-------- Provided records
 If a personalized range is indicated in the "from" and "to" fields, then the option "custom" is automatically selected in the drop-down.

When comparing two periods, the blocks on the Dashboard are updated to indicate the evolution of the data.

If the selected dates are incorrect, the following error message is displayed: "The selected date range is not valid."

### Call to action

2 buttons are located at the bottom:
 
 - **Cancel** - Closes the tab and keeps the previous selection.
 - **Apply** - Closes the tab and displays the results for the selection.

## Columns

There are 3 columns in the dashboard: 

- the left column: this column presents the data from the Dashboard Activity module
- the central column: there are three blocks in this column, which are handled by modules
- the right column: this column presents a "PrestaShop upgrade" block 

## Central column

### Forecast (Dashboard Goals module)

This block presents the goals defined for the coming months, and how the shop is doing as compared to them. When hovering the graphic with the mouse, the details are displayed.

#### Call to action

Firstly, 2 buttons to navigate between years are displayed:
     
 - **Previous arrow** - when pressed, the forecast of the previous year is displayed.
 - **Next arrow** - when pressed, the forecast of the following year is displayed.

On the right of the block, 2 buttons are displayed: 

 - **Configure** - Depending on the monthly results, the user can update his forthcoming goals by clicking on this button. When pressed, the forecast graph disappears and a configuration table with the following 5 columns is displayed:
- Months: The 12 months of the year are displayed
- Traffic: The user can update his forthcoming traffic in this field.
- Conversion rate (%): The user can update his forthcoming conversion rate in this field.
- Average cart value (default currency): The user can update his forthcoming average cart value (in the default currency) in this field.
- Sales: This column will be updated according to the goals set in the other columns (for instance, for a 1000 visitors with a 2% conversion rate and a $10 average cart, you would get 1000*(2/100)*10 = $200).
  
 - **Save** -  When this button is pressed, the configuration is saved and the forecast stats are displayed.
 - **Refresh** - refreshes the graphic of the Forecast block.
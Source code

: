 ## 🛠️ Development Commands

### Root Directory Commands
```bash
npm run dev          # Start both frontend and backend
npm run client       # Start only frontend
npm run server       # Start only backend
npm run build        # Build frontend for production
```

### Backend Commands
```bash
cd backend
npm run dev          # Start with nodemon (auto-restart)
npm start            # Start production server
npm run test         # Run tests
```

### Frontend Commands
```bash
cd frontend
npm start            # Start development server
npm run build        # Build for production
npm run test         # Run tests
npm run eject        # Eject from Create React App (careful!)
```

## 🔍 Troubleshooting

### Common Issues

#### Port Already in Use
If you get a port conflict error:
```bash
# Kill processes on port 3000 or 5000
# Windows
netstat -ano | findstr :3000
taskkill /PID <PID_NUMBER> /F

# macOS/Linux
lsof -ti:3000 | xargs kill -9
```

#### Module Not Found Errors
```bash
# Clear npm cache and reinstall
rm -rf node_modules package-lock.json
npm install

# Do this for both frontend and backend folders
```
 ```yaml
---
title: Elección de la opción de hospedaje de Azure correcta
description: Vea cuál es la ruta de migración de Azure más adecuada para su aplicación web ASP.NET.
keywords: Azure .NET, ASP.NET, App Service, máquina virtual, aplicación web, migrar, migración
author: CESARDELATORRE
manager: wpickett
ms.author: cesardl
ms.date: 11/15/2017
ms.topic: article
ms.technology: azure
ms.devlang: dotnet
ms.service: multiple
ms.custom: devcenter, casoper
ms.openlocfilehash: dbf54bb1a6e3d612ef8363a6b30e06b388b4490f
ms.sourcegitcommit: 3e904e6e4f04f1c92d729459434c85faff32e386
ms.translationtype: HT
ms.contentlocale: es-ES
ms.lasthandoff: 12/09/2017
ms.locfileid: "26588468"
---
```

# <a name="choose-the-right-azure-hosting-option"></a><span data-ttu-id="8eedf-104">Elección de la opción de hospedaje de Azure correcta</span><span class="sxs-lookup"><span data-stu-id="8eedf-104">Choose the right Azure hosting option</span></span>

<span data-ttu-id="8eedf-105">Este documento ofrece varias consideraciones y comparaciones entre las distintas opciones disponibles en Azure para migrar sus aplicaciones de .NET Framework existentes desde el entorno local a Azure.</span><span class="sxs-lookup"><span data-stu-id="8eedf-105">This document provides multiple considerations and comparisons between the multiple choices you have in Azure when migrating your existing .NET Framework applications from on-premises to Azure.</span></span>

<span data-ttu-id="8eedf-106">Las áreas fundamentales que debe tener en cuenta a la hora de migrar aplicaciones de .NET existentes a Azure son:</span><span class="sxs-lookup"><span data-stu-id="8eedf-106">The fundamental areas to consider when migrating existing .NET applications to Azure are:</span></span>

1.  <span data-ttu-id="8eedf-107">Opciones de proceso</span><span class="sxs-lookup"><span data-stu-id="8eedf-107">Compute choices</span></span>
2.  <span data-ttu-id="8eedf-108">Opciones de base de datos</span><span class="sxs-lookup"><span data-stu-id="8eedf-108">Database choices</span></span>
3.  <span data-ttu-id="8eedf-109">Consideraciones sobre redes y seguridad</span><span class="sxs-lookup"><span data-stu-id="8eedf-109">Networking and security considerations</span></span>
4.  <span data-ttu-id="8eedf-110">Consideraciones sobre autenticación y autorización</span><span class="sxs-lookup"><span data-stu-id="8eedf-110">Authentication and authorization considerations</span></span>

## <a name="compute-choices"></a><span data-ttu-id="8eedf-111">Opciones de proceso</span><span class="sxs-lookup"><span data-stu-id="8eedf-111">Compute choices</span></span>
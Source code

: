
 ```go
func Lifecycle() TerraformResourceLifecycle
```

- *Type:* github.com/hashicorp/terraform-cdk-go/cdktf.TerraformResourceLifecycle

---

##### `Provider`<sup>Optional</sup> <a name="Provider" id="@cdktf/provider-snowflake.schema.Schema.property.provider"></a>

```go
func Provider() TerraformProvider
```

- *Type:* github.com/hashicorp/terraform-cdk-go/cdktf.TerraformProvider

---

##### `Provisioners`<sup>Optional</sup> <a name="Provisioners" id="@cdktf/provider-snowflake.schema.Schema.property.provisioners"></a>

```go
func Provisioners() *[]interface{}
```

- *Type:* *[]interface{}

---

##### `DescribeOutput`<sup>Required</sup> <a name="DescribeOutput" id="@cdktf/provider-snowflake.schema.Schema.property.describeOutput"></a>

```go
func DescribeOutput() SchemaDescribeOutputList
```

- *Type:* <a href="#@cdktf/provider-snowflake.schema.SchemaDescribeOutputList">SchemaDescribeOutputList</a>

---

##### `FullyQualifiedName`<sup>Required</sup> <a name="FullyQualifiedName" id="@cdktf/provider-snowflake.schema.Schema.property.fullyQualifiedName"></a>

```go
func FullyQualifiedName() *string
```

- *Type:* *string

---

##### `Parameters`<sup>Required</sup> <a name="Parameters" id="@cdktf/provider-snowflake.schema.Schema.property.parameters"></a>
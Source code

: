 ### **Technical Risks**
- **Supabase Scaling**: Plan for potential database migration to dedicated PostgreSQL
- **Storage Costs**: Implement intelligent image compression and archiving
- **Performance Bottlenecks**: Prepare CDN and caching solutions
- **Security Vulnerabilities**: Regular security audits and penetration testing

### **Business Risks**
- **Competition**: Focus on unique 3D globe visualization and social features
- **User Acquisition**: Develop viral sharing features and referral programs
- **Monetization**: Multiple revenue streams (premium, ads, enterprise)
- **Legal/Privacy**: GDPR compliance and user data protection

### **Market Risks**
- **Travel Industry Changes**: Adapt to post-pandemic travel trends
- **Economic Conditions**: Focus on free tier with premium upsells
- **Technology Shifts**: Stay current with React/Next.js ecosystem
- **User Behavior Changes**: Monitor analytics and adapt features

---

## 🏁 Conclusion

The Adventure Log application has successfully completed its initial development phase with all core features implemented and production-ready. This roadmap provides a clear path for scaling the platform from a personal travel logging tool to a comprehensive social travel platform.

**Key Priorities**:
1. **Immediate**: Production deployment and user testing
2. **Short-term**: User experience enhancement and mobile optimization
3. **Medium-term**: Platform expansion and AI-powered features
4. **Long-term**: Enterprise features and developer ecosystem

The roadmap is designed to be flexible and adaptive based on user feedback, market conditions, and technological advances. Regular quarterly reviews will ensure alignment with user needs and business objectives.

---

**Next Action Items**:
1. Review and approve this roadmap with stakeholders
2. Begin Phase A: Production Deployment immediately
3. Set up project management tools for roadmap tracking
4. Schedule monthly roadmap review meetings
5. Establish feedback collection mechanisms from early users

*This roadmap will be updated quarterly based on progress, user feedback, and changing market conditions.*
----------------
What the task asks: Out of the records above, pull each line containing the word "selected".

Response area:
 If a personalized range is indicated in the "from" and "to" fields, then the option "custom" is automatically selected in the drop-down.
If the selected dates are incorrect, the following error message is displayed: "The selected date range is not valid."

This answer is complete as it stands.